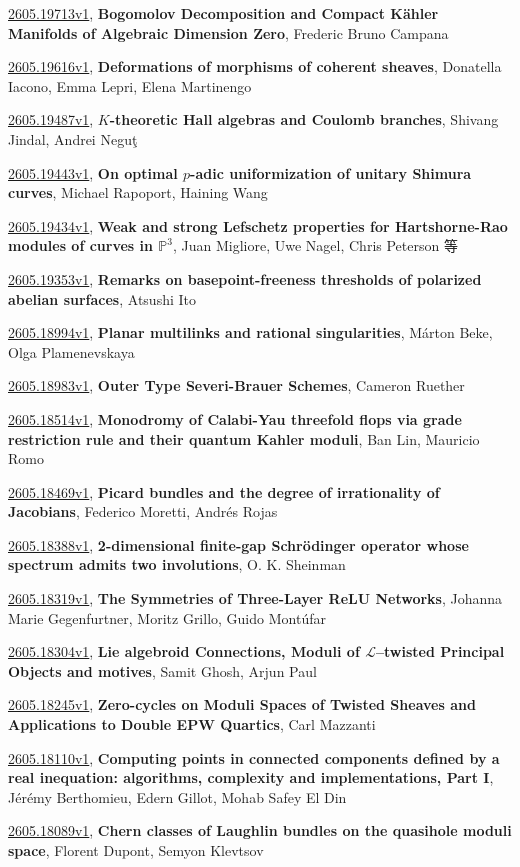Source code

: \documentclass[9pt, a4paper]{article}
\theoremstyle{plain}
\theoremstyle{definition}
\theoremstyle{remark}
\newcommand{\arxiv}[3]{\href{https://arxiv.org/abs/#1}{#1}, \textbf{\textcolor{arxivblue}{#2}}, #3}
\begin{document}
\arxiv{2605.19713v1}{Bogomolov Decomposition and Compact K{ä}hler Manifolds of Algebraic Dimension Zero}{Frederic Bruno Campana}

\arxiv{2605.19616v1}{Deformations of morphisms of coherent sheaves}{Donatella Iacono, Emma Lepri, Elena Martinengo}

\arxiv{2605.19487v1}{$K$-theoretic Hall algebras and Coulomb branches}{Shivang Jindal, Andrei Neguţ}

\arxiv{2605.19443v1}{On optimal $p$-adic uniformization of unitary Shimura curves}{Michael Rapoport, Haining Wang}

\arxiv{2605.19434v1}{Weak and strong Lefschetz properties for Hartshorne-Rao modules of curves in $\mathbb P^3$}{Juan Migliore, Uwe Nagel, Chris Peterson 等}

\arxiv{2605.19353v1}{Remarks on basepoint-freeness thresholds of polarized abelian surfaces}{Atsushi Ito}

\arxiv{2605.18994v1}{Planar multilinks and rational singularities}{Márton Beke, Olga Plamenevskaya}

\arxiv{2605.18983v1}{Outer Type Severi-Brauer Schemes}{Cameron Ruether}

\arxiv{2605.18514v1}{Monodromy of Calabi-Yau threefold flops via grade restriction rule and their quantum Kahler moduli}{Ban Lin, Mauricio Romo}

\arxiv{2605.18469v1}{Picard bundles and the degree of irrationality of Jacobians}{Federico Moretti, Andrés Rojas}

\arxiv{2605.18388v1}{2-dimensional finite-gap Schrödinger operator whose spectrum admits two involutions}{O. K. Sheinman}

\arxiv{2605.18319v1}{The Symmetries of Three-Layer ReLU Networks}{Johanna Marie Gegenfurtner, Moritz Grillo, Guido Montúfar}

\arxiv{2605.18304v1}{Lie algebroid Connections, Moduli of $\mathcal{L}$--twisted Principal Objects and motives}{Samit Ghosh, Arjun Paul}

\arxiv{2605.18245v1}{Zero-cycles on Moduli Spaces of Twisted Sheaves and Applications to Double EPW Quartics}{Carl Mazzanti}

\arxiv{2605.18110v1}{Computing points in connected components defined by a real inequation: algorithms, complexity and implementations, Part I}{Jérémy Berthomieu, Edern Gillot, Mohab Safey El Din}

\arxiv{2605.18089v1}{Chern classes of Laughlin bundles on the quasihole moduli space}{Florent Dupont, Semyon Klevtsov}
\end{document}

* * *

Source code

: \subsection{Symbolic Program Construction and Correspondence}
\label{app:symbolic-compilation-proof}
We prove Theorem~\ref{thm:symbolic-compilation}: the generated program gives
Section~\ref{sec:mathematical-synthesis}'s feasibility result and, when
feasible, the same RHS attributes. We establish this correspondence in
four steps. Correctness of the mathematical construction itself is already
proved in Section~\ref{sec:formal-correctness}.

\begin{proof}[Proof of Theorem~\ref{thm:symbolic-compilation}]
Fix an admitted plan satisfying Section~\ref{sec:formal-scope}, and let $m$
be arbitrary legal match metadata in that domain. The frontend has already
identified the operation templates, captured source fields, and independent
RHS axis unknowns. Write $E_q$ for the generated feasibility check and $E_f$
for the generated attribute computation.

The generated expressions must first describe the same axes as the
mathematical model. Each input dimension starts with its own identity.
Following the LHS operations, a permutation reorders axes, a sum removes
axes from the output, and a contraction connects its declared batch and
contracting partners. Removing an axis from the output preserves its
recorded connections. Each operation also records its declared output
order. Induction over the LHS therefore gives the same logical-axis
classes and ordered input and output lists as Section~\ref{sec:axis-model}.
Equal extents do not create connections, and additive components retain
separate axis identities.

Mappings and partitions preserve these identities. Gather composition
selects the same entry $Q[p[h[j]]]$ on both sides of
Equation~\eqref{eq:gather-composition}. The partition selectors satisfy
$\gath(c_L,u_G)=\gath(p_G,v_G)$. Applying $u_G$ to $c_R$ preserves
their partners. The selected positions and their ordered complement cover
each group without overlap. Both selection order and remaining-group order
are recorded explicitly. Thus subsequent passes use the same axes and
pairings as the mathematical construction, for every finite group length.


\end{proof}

---

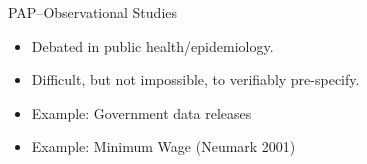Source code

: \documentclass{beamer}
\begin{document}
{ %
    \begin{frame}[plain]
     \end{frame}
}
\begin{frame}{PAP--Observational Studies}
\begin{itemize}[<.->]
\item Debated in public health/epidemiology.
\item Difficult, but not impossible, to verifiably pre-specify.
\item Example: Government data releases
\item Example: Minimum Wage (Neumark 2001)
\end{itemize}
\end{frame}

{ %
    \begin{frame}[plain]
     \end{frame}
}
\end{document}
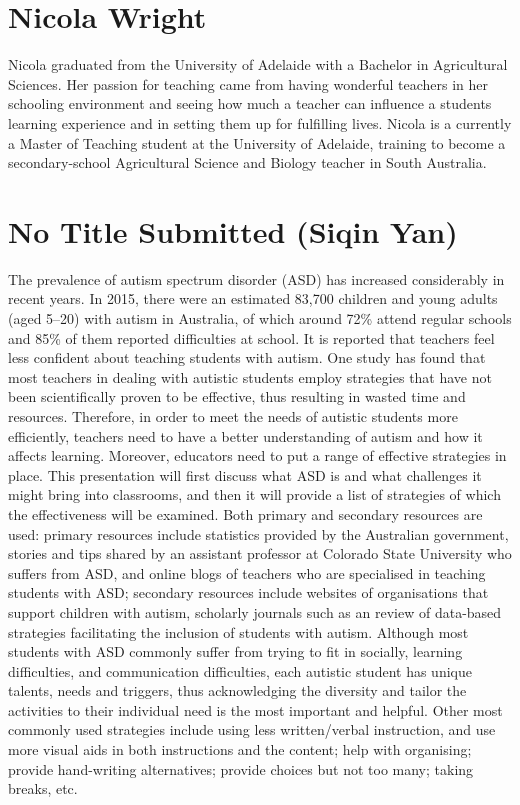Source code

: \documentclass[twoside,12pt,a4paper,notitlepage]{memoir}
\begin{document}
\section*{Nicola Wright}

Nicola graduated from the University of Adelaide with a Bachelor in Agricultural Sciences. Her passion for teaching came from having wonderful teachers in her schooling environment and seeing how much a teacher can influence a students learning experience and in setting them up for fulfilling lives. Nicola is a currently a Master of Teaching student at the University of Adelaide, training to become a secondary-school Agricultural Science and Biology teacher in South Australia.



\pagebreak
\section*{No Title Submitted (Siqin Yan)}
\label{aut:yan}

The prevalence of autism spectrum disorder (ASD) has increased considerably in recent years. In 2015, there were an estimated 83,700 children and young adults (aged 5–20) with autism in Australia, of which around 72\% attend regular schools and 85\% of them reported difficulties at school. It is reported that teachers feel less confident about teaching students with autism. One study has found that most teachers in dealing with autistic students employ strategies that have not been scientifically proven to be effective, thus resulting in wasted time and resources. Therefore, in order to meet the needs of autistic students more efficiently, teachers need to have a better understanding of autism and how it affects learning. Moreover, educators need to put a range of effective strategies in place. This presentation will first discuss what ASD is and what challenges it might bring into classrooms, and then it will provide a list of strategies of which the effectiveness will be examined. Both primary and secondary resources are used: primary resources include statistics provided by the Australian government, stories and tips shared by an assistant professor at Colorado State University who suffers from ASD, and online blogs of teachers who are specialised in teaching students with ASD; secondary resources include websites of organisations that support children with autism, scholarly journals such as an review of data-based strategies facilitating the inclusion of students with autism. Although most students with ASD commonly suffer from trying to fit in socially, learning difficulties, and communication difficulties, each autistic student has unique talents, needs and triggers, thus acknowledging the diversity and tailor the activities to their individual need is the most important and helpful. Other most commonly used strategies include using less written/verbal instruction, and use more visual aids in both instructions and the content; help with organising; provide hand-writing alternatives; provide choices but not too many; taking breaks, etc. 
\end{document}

Task item: Copy all lines of the records in which the string "already" can be found.

Your response:
four steps. Correctness of the mathematical construction itself is already
be arbitrary legal match metadata in that domain. The frontend has already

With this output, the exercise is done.